What to produce
Word for word, restate every entry shown below.

Extracted entries
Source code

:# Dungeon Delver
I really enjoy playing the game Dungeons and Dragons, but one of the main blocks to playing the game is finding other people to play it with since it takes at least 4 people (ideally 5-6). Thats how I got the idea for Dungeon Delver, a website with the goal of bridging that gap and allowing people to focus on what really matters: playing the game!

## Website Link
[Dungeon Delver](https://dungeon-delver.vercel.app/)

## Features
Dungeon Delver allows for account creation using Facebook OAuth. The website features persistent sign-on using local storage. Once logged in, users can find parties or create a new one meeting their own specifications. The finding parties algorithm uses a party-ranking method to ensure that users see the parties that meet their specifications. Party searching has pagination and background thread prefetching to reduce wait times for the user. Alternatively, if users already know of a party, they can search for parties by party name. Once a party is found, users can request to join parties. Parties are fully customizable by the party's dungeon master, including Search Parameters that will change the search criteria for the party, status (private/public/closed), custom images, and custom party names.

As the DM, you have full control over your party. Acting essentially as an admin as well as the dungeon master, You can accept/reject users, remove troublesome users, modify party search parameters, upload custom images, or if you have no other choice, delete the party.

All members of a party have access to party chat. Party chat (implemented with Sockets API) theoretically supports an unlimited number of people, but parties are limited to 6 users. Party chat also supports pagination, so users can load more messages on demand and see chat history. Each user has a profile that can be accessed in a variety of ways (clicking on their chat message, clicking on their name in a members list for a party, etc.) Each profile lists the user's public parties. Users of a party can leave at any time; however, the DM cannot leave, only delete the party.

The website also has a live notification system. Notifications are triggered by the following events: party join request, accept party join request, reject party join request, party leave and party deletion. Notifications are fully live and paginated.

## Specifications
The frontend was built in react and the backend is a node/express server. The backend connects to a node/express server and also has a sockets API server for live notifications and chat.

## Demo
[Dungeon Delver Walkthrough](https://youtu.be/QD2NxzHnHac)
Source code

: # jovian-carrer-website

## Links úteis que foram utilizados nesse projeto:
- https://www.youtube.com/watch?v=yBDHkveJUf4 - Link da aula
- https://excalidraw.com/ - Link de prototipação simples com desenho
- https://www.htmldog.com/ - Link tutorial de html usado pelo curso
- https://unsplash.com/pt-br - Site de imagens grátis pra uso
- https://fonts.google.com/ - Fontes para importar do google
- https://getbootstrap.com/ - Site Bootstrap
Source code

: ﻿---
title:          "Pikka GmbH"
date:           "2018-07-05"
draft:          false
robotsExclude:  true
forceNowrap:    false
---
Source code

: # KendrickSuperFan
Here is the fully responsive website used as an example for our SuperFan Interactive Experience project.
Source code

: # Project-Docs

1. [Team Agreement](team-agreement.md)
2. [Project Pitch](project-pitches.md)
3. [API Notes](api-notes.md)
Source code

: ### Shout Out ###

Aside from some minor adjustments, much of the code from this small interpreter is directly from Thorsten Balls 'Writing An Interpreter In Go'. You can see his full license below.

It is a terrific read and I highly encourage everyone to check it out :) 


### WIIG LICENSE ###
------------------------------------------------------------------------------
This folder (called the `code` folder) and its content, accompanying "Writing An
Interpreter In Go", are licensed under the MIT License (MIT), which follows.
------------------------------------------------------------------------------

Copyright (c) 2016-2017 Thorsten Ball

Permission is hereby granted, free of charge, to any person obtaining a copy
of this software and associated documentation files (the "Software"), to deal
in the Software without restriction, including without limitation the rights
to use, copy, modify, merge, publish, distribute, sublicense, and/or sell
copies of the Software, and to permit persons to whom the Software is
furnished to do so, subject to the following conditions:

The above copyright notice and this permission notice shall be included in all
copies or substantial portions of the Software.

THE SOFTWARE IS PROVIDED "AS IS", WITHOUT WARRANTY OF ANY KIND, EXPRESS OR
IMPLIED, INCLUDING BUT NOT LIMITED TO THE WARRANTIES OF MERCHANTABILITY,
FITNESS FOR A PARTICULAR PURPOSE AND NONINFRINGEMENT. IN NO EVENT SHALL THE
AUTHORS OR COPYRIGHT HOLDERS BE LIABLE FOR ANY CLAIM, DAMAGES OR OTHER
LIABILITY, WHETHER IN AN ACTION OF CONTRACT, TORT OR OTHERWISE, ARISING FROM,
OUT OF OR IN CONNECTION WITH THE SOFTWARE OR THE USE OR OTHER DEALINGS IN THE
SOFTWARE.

Response for this exercise
Source code

:# Dungeon Delver
I really enjoy playing the game Dungeons and Dragons, but one of the main blocks to playing the game is finding other people to play it with since it takes at least 4 people (ideally 5-6). Thats how I got the idea for Dungeon Delver, a website with the goal of bridging that gap and allowing people to focus on what really matters: playing the game!

## Website Link
[Dungeon Delver](https://dungeon-delver.vercel.app/)

## Features
Dungeon Delver allows for account creation using Facebook OAuth. The website features persistent sign-on using local storage. Once logged in, users can find parties or create a new one meeting their own specifications. The finding parties algorithm uses a party-ranking method to ensure that users see the parties that meet their specifications. Party searching has pagination and background thread prefetching to reduce wait times for the user. Alternatively, if users already know of a party, they can search for parties by party name. Once a party is found, users can request to join parties. Parties are fully customizable by the party's dungeon master, including Search Parameters that will change the search criteria for the party, status (private/public/closed), custom images, and custom party names.

As the DM, you have full control over your party. Acting essentially as an admin as well as the dungeon master, You can accept/reject users, remove troublesome users, modify party search parameters, upload custom images, or if you have no other choice, delete the party.

All members of a party have access to party chat. Party chat (implemented with Sockets API) theoretically supports an unlimited number of people, but parties are limited to 6 users. Party chat also supports pagination, so users can load more messages on demand and see chat history. Each user has a profile that can be accessed in a variety of ways (clicking on their chat message, clicking on their name in a members list for a party, etc.) Each profile lists the user's public parties. Users of a party can leave at any time; however, the DM cannot leave, only delete the party.

The website also has a live notification system. Notifications are triggered by the following events: party join request, accept party join request, reject party join request, party leave and party deletion. Notifications are fully live and paginated.

## Specifications
The frontend was built in react and the backend is a node/express server. The backend connects to a node/express server and also has a sockets API server for live notifications and chat.

## Demo
[Dungeon Delver Walkthrough](https://youtu.be/QD2NxzHnHac)
Source code

: # jovian-carrer-website

## Links úteis que foram utilizados nesse projeto:
- https://www.youtube.com/watch?v=yBDHkveJUf4 - Link da aula
- https://excalidraw.com/ - Link de prototipação simples com desenho
- https://www.htmldog.com/ - Link tutorial de html usado pelo curso
- https://unsplash.com/pt-br - Site de imagens grátis pra uso
- https://fonts.google.com/ - Fontes para importar do google
- https://getbootstrap.com/ - Site Bootstrap
Source code

: ﻿---
title:          "Pikka GmbH"
date:           "2018-07-05"
draft:          false
robotsExclude:  true
forceNowrap:    false
---
Source code

: # KendrickSuperFan
Here is the fully responsive website used as an example for our SuperFan Interactive Experience project.
Source code

: # Project-Docs

1. [Team Agreement](team-agreement.md)
2. [Project Pitch](project-pitches.md)
3. [API Notes](api-notes.md)
Source code

: ### Shout Out ###

Aside from some minor adjustments, much of the code from this small interpreter is directly from Thorsten Balls 'Writing An Interpreter In Go'. You can see his full license below.

It is a terrific read and I highly encourage everyone to check it out :) 


### WIIG LICENSE ###
------------------------------------------------------------------------------
This folder (called the `code` folder) and its content, accompanying "Writing An
Interpreter In Go", are licensed under the MIT License (MIT), which follows.
------------------------------------------------------------------------------

Copyright (c) 2016-2017 Thorsten Ball

Permission is hereby granted, free of charge, to any person obtaining a copy
of this software and associated documentation files (the "Software"), to deal
in the Software without restriction, including without limitation the rights
to use, copy, modify, merge, publish, distribute, sublicense, and/or sell
copies of the Software, and to permit persons to whom the Software is
furnished to do so, subject to the following conditions:

The above copyright notice and this permission notice shall be included in all
copies or substantial portions of the Software.

THE SOFTWARE IS PROVIDED "AS IS", WITHOUT WARRANTY OF ANY KIND, EXPRESS OR
IMPLIED, INCLUDING BUT NOT LIMITED TO THE WARRANTIES OF MERCHANTABILITY,
FITNESS FOR A PARTICULAR PURPOSE AND NONINFRINGEMENT. IN NO EVENT SHALL THE
AUTHORS OR COPYRIGHT HOLDERS BE LIABLE FOR ANY CLAIM, DAMAGES OR OTHER
LIABILITY, WHETHER IN AN ACTION OF CONTRACT, TORT OR OTHERWISE, ARISING FROM,
OUT OF OR IN CONNECTION WITH THE SOFTWARE OR THE USE OR OTHER DEALINGS IN THE
SOFTWARE.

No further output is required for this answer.